05262022Headline:

En Inde, une vague d’islamophobie soutenue par le parti au pouvoir

Plusieurs récentes opérations punitives contre des musulmans, organisées par des extrémistes hindous et encouragées par des membres du BJP font planer la menace d’une violence généralisée.

La mosquée Jama Masjid, construite au XVIIe siècle par l’empereur moghol Shah Jahan, qui se dresse comme un phare dans la capitale indienne et peut accueillir 25 000 fidèles, était pleine à craquer, dimanche 24 avril. Plus un centimètre carré de libre où s’installer. Les familles, munies de tapis et paniers, sont arrivées bien avant le coucher du soleil pour gravir les énormes marches en granit rouge donnant accès à l’une des trois portes d’entrée de l’édifice. Une marée humaine, comme s’il fallait rattraper le temps perdu ou conjurer le sort. Depuis deux ans, en raison de l’épidémie de Covid-19, aucun iftar n’avait été autorisé à la Jama Masjid.

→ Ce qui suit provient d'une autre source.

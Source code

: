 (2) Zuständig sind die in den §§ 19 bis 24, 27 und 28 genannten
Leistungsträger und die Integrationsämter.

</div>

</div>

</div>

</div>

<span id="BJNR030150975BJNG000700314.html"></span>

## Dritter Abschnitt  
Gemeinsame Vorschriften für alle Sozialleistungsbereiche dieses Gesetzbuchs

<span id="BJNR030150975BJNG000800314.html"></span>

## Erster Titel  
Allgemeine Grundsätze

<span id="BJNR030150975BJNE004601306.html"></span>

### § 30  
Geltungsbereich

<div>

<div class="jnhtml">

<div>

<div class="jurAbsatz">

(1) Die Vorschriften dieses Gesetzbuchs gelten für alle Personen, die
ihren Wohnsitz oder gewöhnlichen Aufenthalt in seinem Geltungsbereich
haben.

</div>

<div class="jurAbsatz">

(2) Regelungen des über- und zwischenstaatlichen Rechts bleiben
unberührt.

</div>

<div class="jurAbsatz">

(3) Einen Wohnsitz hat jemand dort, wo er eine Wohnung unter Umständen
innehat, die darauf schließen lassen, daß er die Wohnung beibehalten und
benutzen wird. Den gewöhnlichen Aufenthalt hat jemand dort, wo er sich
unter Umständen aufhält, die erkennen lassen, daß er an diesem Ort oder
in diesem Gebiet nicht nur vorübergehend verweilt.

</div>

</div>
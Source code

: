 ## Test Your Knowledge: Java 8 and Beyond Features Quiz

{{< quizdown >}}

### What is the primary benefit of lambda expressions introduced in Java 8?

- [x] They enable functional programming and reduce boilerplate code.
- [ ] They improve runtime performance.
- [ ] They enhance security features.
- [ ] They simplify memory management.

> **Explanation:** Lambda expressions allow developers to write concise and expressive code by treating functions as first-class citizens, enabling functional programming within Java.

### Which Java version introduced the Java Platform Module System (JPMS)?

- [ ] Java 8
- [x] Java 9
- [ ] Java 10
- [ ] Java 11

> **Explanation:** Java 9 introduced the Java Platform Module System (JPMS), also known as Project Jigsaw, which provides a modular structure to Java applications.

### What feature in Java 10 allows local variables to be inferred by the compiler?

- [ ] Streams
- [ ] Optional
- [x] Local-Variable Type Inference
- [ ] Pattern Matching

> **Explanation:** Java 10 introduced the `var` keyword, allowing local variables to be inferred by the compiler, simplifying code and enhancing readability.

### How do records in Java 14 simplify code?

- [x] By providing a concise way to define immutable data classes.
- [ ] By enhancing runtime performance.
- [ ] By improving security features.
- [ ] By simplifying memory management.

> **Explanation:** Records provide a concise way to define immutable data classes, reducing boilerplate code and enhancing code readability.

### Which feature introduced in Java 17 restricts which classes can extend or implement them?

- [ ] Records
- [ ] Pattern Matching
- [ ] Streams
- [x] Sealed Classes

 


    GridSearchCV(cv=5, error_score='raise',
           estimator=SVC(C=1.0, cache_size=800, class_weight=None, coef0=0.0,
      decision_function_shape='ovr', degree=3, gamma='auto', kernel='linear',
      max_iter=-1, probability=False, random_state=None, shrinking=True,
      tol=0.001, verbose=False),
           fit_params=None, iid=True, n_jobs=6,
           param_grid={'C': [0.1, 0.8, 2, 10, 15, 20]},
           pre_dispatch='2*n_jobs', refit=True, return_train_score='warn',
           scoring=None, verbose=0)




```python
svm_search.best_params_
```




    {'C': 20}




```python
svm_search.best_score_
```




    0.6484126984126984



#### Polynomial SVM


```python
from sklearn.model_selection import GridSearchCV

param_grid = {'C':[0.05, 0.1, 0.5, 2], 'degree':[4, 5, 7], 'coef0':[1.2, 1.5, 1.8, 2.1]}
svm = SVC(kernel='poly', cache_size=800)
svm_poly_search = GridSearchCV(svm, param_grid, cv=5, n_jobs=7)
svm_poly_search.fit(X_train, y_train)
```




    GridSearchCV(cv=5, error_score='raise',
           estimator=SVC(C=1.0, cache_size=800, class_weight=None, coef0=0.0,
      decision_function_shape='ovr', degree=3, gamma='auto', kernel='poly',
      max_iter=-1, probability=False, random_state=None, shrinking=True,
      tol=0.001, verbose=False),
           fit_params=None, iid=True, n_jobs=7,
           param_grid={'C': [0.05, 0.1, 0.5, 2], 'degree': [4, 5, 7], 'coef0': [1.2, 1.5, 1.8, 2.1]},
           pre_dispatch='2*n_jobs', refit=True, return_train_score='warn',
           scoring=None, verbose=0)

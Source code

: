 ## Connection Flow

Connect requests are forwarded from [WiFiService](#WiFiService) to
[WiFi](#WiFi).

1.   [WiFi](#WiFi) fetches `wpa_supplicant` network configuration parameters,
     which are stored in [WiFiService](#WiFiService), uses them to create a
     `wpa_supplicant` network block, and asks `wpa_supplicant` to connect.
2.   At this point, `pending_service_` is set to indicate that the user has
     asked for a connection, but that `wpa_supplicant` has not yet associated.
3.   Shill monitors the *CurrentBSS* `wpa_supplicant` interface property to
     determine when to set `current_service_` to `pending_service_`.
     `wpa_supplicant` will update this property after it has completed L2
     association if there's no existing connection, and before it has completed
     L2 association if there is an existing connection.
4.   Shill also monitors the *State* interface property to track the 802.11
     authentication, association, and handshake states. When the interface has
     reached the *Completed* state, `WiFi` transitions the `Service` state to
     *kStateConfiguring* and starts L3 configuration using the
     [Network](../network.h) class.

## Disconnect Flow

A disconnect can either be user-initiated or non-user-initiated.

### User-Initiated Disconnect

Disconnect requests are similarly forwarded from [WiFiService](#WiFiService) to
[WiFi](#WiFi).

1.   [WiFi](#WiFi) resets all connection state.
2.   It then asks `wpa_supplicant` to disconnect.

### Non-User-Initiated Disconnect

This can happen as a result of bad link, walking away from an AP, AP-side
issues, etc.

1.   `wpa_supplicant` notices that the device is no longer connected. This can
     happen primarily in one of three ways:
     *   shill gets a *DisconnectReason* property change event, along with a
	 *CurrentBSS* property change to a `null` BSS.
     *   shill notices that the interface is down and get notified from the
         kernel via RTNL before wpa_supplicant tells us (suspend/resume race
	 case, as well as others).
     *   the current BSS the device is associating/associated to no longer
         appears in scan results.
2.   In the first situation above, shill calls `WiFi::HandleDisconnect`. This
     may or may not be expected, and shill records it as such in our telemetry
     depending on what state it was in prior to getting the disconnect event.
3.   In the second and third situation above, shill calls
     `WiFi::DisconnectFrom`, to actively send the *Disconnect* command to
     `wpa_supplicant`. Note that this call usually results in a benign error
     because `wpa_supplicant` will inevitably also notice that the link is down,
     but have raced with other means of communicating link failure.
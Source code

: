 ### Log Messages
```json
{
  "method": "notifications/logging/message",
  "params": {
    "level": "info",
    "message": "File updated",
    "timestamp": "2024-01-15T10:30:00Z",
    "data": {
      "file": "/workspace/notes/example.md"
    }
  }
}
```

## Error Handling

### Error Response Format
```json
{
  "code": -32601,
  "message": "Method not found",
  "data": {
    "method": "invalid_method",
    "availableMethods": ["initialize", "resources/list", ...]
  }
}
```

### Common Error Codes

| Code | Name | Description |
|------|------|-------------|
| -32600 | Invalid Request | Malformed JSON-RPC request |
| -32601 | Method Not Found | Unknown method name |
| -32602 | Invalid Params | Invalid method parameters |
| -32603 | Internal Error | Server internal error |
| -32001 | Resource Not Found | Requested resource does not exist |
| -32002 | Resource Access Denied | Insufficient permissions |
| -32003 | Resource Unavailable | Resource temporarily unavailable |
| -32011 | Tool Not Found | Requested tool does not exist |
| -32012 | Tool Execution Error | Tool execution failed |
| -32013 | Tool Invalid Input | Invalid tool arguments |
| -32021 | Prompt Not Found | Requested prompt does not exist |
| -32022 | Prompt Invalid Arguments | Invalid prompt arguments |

Chacun a déballé dattes, beignets de légumes, morceaux de poulet tandoori, fruits, pois chiches épicés. La nappe des étrangers – peu nombreux et peu prévoyants – s’est vite garnie de petites coupelles offertes par les voisins. A la nuit tombée, l’édifice, avec ses deux minarets et ses trois dômes, est apparu dans toute sa splendeur et le jeûne fut rompu.

En bas des marches, les rues bondées d’Old Delhi exhumaient le parfum des brochettes et des viandes rôties, des dattes, des naans, des pakoras, des phirni, sheermal et autres kheers. Des guirlandes et des lampions formaient comme un plafond dans le ciel. Il flottait dans la vieille ville une atmosphère joyeuse et légère.

Le climat dans New Delhi et dans le reste de l’Inde n’est pourtant pas à la fête pour les musulmans. Une vague d’islamophobie balaye le pays, avec l’assentiment silencieux des autorités. Dans plusieurs Etats, en particulier ceux dirigés par le Bharatiya Janata Party (BJP), la formation du premier ministre, Narendra Modi, des extrémistes armés de sabres et de pistolets défilent en procession à l’occasion de fêtes hindoues devant les mosquées ou les quartiers musulmans, scandent slogans hostiles et injures jusqu’à provoquer l’affrontement. Les responsables locaux du BJP entrent ensuite en action. Les musulmans sont désignés comme les responsables, arrêtés, puis leurs maisons détruites ou incendiées.

Après le Gujarat et le Madhya Pradesh, cette opération punitive s’est reproduite, le 20 avril, dans le quartier Jahangirpuri, dans le nord de la capitale. Quatre jours après une procession hindoue, une série de provocations et le caillassage d’une mosquée et de ses fidèles, les bulldozers, sous l’œil des caméras de télévision conviées pour l’occasion, ont détruit tous les magasins appartenant à des musulmans autour de l’édifice religieux, jusqu’aux charrettes de modestes marchands ambulants.